PROBLEM DETAILS:
Find every line of the records that has "aplicou" and return it.

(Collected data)

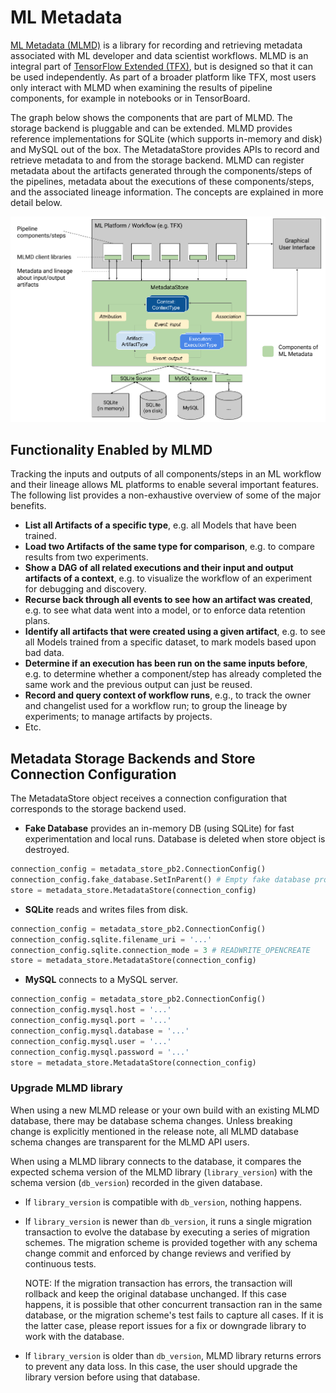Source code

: # ML Metadata

[ML Metadata (MLMD)](https://github.com/google/ml-metadata) is a library
for recording and retrieving metadata
associated with ML developer and data scientist workflows. MLMD is an integral
part of [TensorFlow Extended (TFX)](https://www.tensorflow.org/tfx), but is
designed so that it can be used independently. As part of a broader platform
like TFX, most users only interact with MLMD when examining the results of
pipeline components, for example in notebooks or in TensorBoard.

The graph below shows the components that are part of MLMD. The storage backend
is pluggable and can be extended. MLMD provides reference implementations for
SQLite (which supports in-memory and disk) and MySQL out of the box. The
MetadataStore provides APIs to record and retrieve metadata to and from the
storage backend. MLMD can register metadata about the artifacts generated
through the components/steps of the pipelines, metadata about the executions of
these components/steps, and the associated lineage information. The concepts are
explained in more detail below.

![ML Metadata Overview](images/mlmd_overview.png)

## Functionality Enabled by MLMD

Tracking the inputs and outputs of all components/steps in an ML workflow and
their lineage allows ML platforms to enable several important features. The
following list provides a non-exhaustive overview of some of the major benefits.

*   **List all Artifacts of a specific type**, e.g. all Models that have been
    trained.
*   **Load two Artifacts of the same type for comparison**, e.g. to compare
    results from two experiments.
*   **Show a DAG of all related executions and their input and output artifacts
    of a context**, e.g. to visualize the workflow of an experiment for
    debugging and discovery.
*   **Recurse back through all events to see how an artifact was created**, e.g.
    to see what data went into a model, or to enforce data retention plans.
*   **Identify all artifacts that were created using a given artifact**, e.g. to
    see all Models trained from a specific dataset, to mark models based upon
    bad data.
*   **Determine if an execution has been run on the same inputs before**, e.g.
    to determine whether a component/step has already completed the same work
    and the previous output can just be reused.
*   **Record and query context of workflow runs**, e.g., to track the owner and
    changelist used for a workflow run; to group the lineage by experiments; to
    manage artifacts by projects.
*   Etc.

## Metadata Storage Backends and Store Connection Configuration

The MetadataStore object receives a connection configuration that corresponds to
the storage backend used.

*   **Fake Database** provides an in-memory DB (using SQLite) for fast
    experimentation and local runs. Database is deleted when store object is
    destroyed.

```python
connection_config = metadata_store_pb2.ConnectionConfig()
connection_config.fake_database.SetInParent() # Empty fake database proto
store = metadata_store.MetadataStore(connection_config)
```

*   **SQLite** reads and writes files from disk.

```python
connection_config = metadata_store_pb2.ConnectionConfig()
connection_config.sqlite.filename_uri = '...'
connection_config.sqlite.connection_mode = 3 # READWRITE_OPENCREATE
store = metadata_store.MetadataStore(connection_config)
```

*   **MySQL** connects to a MySQL server.

```python
connection_config = metadata_store_pb2.ConnectionConfig()
connection_config.mysql.host = '...'
connection_config.mysql.port = '...'
connection_config.mysql.database = '...'
connection_config.mysql.user = '...'
connection_config.mysql.password = '...'
store = metadata_store.MetadataStore(connection_config)
```

### Upgrade MLMD library

When using a new MLMD release or your own build with an existing MLMD database,
there may be database schema changes. Unless breaking change is explicitly
mentioned in the release note, all MLMD database schema changes are transparent
for the MLMD API users.

When using a MLMD library connects to the database, it compares the expected
schema version of the MLMD library (`library_version`) with the schema version
(`db_version`) recorded in the given database.

*   If `library_version` is compatible with `db_version`, nothing happens.
*   If `library_version` is newer than `db_version`, it runs a single migration
    transaction to evolve the database by executing a series of migration
    schemes. The migration scheme is provided together with any schema change
    commit and enforced by change reviews and verified by continuous tests.

    NOTE: If the migration transaction has errors, the transaction will rollback
    and keep the original database unchanged. If this case happens, it is
    possible that other concurrent transaction ran in the same database, or the
    migration scheme's test fails to capture all cases. If it is the latter
    case, please report issues for a fix or downgrade library to work with the
    database.

*   If `library_version` is older than `db_version`, MLMD library returns errors
    to prevent any data loss. In this case, the user should upgrade the library
    version before using that database.
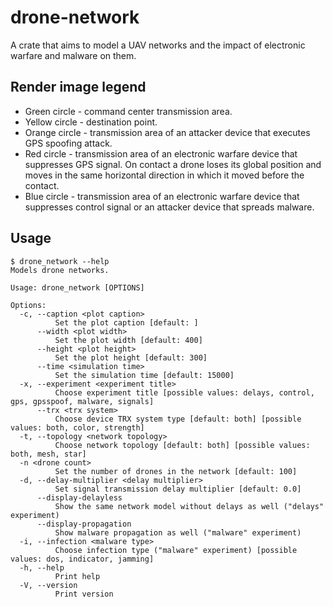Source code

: # drone-network

A crate that aims to model a UAV networks and the impact of electronic warfare and malware on them.

## Render image legend

* Green circle - command center transmission area.
* Yellow circle - destination point.
* Orange circle - transmission area of an attacker device that executes GPS spoofing attack.
* Red circle - transmission area of an electronic warfare device that suppresses GPS signal.
  On contact a drone loses its global position and moves in the same horizontal direction in which it moved before the contact.
* Blue circle - transmission area of an electronic warfare device that suppresses control signal or an attacker device that spreads malware.

## Usage

```shell
$ drone_network --help
Models drone networks.

Usage: drone_network [OPTIONS]

Options:
  -c, --caption <plot caption>
          Set the plot caption [default: ]
      --width <plot width>
          Set the plot width [default: 400]
      --height <plot height>
          Set the plot height [default: 300]
      --time <simulation time>
          Set the simulation time [default: 15000]
  -x, --experiment <experiment title>
          Choose experiment title [possible values: delays, control, gps, gpsspoof, malware, signals]
      --trx <trx system>
          Choose device TRX system type [default: both] [possible values: both, color, strength]
  -t, --topology <network topology>
          Choose network topology [default: both] [possible values: both, mesh, star]
  -n <drone count>
          Set the number of drones in the network [default: 100]
  -d, --delay-multiplier <delay multiplier>
          Set signal transmission delay multiplier [default: 0.0]
      --display-delayless
          Show the same network model without delays as well ("delays" experiment)
      --display-propagation
          Show malware propagation as well ("malware" experiment)
  -i, --infection <malware type>
          Choose infection type ("malware" experiment) [possible values: dos, indicator, jamming]
  -h, --help
          Print help
  -V, --version
          Print version
```
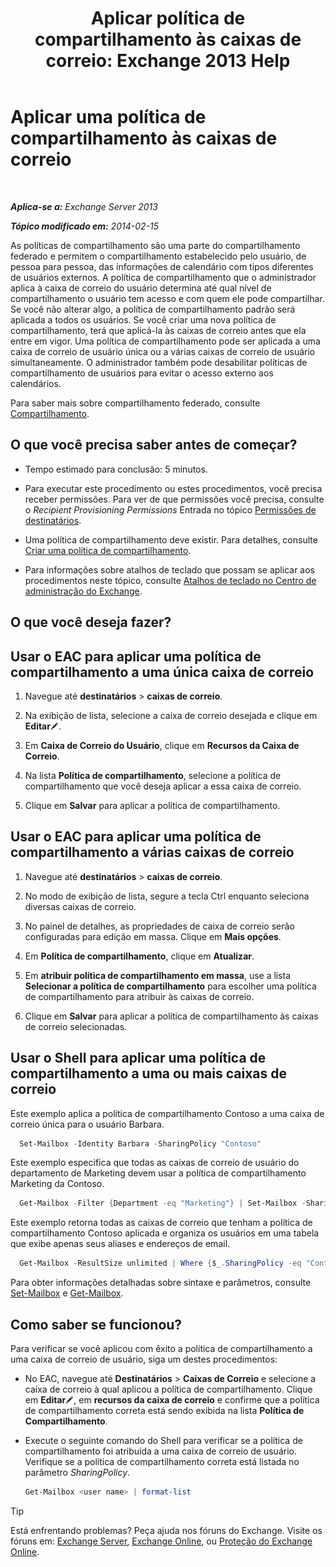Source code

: ﻿---
title: 'Aplicar política de compartilhamento às caixas de correio: Exchange 2013 Help'
TOCTitle: Aplicar uma política de compartilhamento às caixas de correio
ms:assetid: dd4cc765-8469-4176-bb6e-d5b0f5235927
ms:mtpsurl: https://technet.microsoft.com/pt-br/library/JJ657501(v=EXCHG.150)
ms:contentKeyID: 50486854
ms.date: 05/22/2018
mtps_version: v=EXCHG.150
ms.translationtype: MT
---

# Aplicar uma política de compartilhamento às caixas de correio

 

_**Aplica-se a:** Exchange Server 2013_

_**Tópico modificado em:** 2014-02-15_

As políticas de compartilhamento são uma parte do compartilhamento federado e permitem o compartilhamento estabelecido pelo usuário, de pessoa para pessoa, das informações de calendário com tipos diferentes de usuários externos. A política de compartilhamento que o administrador aplica à caixa de correio do usuário determina até qual nível de compartilhamento o usuário tem acesso e com quem ele pode compartilhar. Se você não alterar algo, a política de compartilhamento padrão será aplicada a todos os usuários. Se você criar uma nova política de compartilhamento, terá que aplicá-la às caixas de correio antes que ela entre em vigor. Uma política de compartilhamento pode ser aplicada a uma caixa de correio de usuário única ou a várias caixas de correio de usuário simultaneamente. O administrador também pode desabilitar políticas de compartilhamento de usuários para evitar o acesso externo aos calendários.

Para saber mais sobre compartilhamento federado, consulte [Compartilhamento](sharing-exchange-2013-help.md).

## O que você precisa saber antes de começar?

  - Tempo estimado para conclusão: 5 minutos.

  - Para executar este procedimento ou estes procedimentos, você precisa receber permissões. Para ver de que permissões você precisa, consulte o *Recipient Provisioning Permissions* Entrada no tópico [Permissões de destinatários](recipients-permissions-exchange-2013-help.md).

  - Uma política de compartilhamento deve existir. Para detalhes, consulte [Criar uma política de compartilhamento](create-a-sharing-policy-exchange-2013-help.md).

  - Para informações sobre atalhos de teclado que possam se aplicar aos procedimentos neste tópico, consulte [Atalhos de teclado no Centro de administração do Exchange](keyboard-shortcuts-in-the-exchange-admin-center-exchange-online-protection-help.md).

## O que você deseja fazer?

## Usar o EAC para aplicar uma política de compartilhamento a uma única caixa de correio

1.  Navegue até **destinatários** \> **caixas de correio**.

2.  Na exibição de lista, selecione a caixa de correio desejada e clique em **Editar**![Ícone de edição](images/JJ218640.6f53ccb2-1f13-4c02-bea0-30690e6ea71d(EXCHG.150).gif "Ícone de edição").

3.  Em **Caixa de Correio do Usuário**, clique em **Recursos da Caixa de Correio**.

4.  Na lista **Política de compartilhamento**, selecione a política de compartilhamento que você deseja aplicar a essa caixa de correio.

5.  Clique em **Salvar** para aplicar a política de compartilhamento.

## Usar o EAC para aplicar uma política de compartilhamento a várias caixas de correio

1.  Navegue até **destinatários** \> **caixas de correio**.

2.  No modo de exibição de lista, segure a tecla Ctrl enquanto seleciona diversas caixas de correio.

3.  No painel de detalhes, as propriedades de caixa de correio serão configuradas para edição em massa. Clique em **Mais opções**.

4.  Em **Política de compartilhamento**, clique em **Atualizar**.

5.  Em **atribuir política de compartilhamento em massa**, use a lista **Selecionar a política de compartilhamento** para escolher uma política de compartilhamento para atribuir às caixas de correio.

6.  Clique em **Salvar** para aplicar a política de compartilhamento às caixas de correio selecionadas.

## Usar o Shell para aplicar uma política de compartilhamento a uma ou mais caixas de correio

Este exemplo aplica a política de compartilhamento Contoso a uma caixa de correio única para o usuário Barbara.

```powershell
  Set-Mailbox -Identity Barbara -SharingPolicy "Contoso"
```

Este exemplo especifica que todas as caixas de correio de usuário do departamento de Marketing devem usar a política de compartilhamento Marketing da Contoso.

```powershell
  Get-Mailbox -Filter {Department -eq "Marketing"} | Set-Mailbox -SharingPolicy "Contoso Marketing"
```

Este exemplo retorna todas as caixas de correio que tenham a política de compartilhamento Contoso aplicada e organiza os usuários em uma tabela que exibe apenas seus aliases e endereços de email.

```powershell
  Get-Mailbox -ResultSize unlimited | Where {$_.SharingPolicy -eq "Contoso" } | format-table Alias, EmailAddresses
```

Para obter informações detalhadas sobre sintaxe e parâmetros, consulte [Set-Mailbox](https://technet.microsoft.com/pt-br/library/bb123981\(v=exchg.150\)) e [Get-Mailbox](https://technet.microsoft.com/pt-br/library/bb123685\(v=exchg.150\)).

## Como saber se funcionou?

Para verificar se você aplicou com êxito a política de compartilhamento a uma caixa de correio de usuário, siga um destes procedimentos:

  - No EAC, navegue até **Destinatários** \> **Caixas de Correio** e selecione a caixa de correio à qual aplicou a política de compartilhamento. Clique em **Editar**![Ícone de edição](images/JJ218640.6f53ccb2-1f13-4c02-bea0-30690e6ea71d(EXCHG.150).gif "Ícone de edição"), em **recursos da caixa de correio** e confirme que a política de compartilhamento correta está sendo exibida na lista **Política de Compartilhamento**.

  - Execute o seguinte comando do Shell para verificar se a política de compartilhamento foi atribuída a uma caixa de correio de usuário. Verifique se a política de compartilhamento correta está listada no parâmetro *SharingPolicy*.
    
    ```powershell
    Get-Mailbox <user name> | format-list
    ```


> [!TIP]
> Está enfrentando problemas? Peça ajuda nos fóruns do Exchange. Visite os fóruns em: <A href="https://go.microsoft.com/fwlink/p/?linkid=60612">Exchange Server</A>, <A href="https://go.microsoft.com/fwlink/p/?linkid=267542">Exchange Online</A>, ou <A href="https://go.microsoft.com/fwlink/p/?linkid=285351">Proteção do Exchange Online</A>.


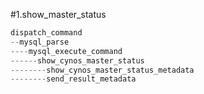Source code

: #1.show_master_status

```cpp
dispatch_command
--mysql_parse
----mysql_execute_command
------show_cynos_master_status
--------show_cynos_master_status_metadata
--------send_result_metadata
```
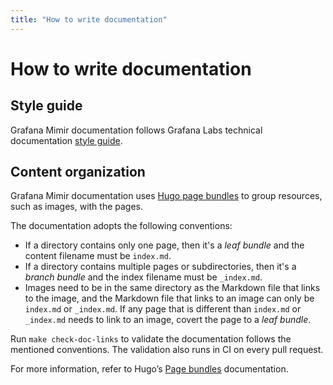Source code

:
 ```yaml
---
title: "How to write documentation"
---
```


# How to write documentation

## Style guide

Grafana Mimir documentation follows Grafana Labs technical documentation [style guide](https://github.com/grafana/grafana/blob/main/contribute/documentation/README.md).

## Content organization

Grafana Mimir documentation uses [Hugo page bundles](https://gohugo.io/content-management/page-bundles/) to group resources, such as images, with the pages.

The documentation adopts the following conventions:

- If a directory contains only one page, then it's a _leaf bundle_ and the content filename must be `index.md`.
- If a directory contains multiple pages or subdirectories, then it's a _branch bundle_ and the index filename must be `_index.md`.
- Images need to be in the same directory as the Markdown file that links to the image, and the Markdown file that links to an image can only be `index.md` or `_index.md`. If any page that is different than `index.md` or `_index.md` needs to link to an image, covert the page to a _leaf bundle_.

Run `make check-doc-links` to validate the documentation follows the mentioned conventions.
The validation also runs in CI on every pull request.

For more information, refer to Hugo’s [Page bundles](https://gohugo.io/content-management/page-bundles/) documentation.
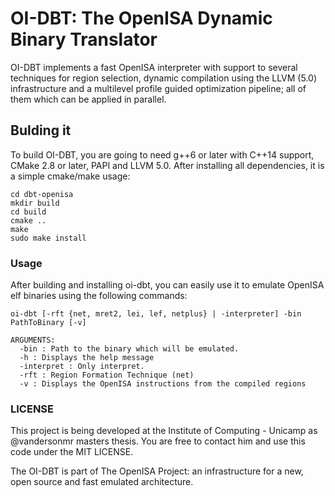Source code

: # OI-DBT: The OpenISA Dynamic Binary Translator

OI-DBT implements a fast OpenISA interpreter with support to several techniques for region selection, dynamic compilation using the LLVM (5.0) infrastructure and a multilevel profile guided optimization pipeline; all of them which can be applied in parallel.

## Bulding it

To build OI-DBT, you are going to need g++6 or later with C++14 support, CMake 2.8 or later, PAPI and LLVM 5.0. After installing all dependencies, it is a simple cmake/make usage:

```
cd dbt-openisa
mkdir build
cd build
cmake ..
make
sudo make install
```

### Usage

After building and installing oi-dbt, you can easily use it to emulate OpenISA elf binaries using the following commands:

```
oi-dbt [-rft {net, mret2, lei, lef, netplus} | -interpreter] -bin PathToBinary [-v]

ARGUMENTS:
  -bin : Path to the binary which will be emulated.
  -h : Displays the help message
  -interpret : Only interpret.
  -rft : Region Formation Technique (net)
  -v : Displays the OpenISA instructions from the compiled regions
```

### LICENSE

This project is being developed at the Institute of Computing - Unicamp as @vandersonmr masters thesis. You are free to contact him and use this code under the MIT LICENSE.

The OI-DBT is part of The OpenISA Project: an infrastructure for a new, open source and fast emulated architecture.

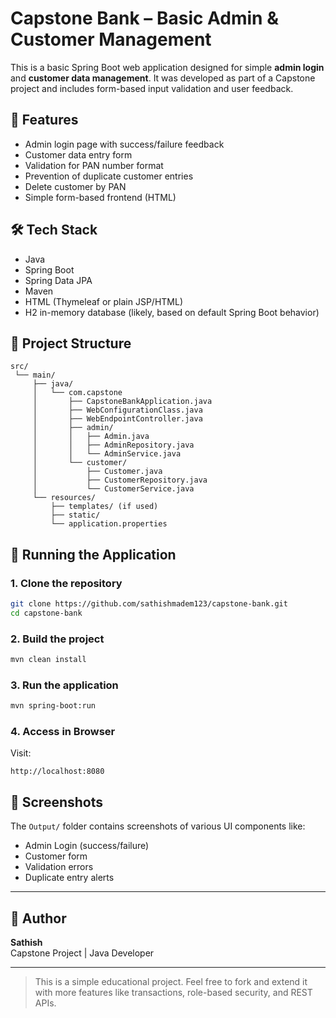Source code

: # Capstone Bank – Basic Admin & Customer Management

This is a basic Spring Boot web application designed for simple **admin login** and **customer data management**. It was developed as part of a Capstone project and includes form-based input validation and user feedback.

## 📌 Features

- Admin login page with success/failure feedback
- Customer data entry form
- Validation for PAN number format
- Prevention of duplicate customer entries
- Delete customer by PAN
- Simple form-based frontend (HTML)

## 🛠️ Tech Stack

- Java
- Spring Boot
- Spring Data JPA
- Maven
- HTML (Thymeleaf or plain JSP/HTML)
- H2 in-memory database (likely, based on default Spring Boot behavior)

## 🧱 Project Structure

```text
src/
 └── main/
     ├── java/
     │   └── com.capstone
     │       ├── CapstoneBankApplication.java
     │       ├── WebConfigurationClass.java
     │       ├── WebEndpointController.java
     │       ├── admin/
     │       │   ├── Admin.java
     │       │   ├── AdminRepository.java
     │       │   └── AdminService.java
     │       └── customer/
     │           ├── Customer.java
     │           ├── CustomerRepository.java
     │           └── CustomerService.java
     └── resources/
         ├── templates/ (if used)
         ├── static/
         └── application.properties
```

## 🚀 Running the Application

### 1. Clone the repository

```bash
git clone https://github.com/sathishmadem123/capstone-bank.git
cd capstone-bank
```

### 2. Build the project

```bash
mvn clean install
```

### 3. Run the application

```bash
mvn spring-boot:run
```

### 4. Access in Browser

Visit:

```
http://localhost:8080
```

## 📸 Screenshots

The `Output/` folder contains screenshots of various UI components like:

- Admin Login (success/failure)
- Customer form
- Validation errors
- Duplicate entry alerts

---

## 🙋 Author

**Sathish**\
Capstone Project | Java Developer

---

> This is a simple educational project. Feel free to fork and extend it with more features like transactions, role-based security, and REST APIs.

RESULT BELOW:
Para verificar se você aplicou com êxito a política de compartilhamento a uma caixa de correio de usuário, siga um destes procedimentos:
  - No EAC, navegue até **Destinatários** \> **Caixas de Correio** e selecione a caixa de correio à qual aplicou a política de compartilhamento. Clique em **Editar**![Ícone de edição](images/JJ218640.6f53ccb2-1f13-4c02-bea0-30690e6ea71d(EXCHG.150).gif "Ícone de edição"), em **recursos da caixa de correio** e confirme que a política de compartilhamento correta está sendo exibida na lista **Política de Compartilhamento**.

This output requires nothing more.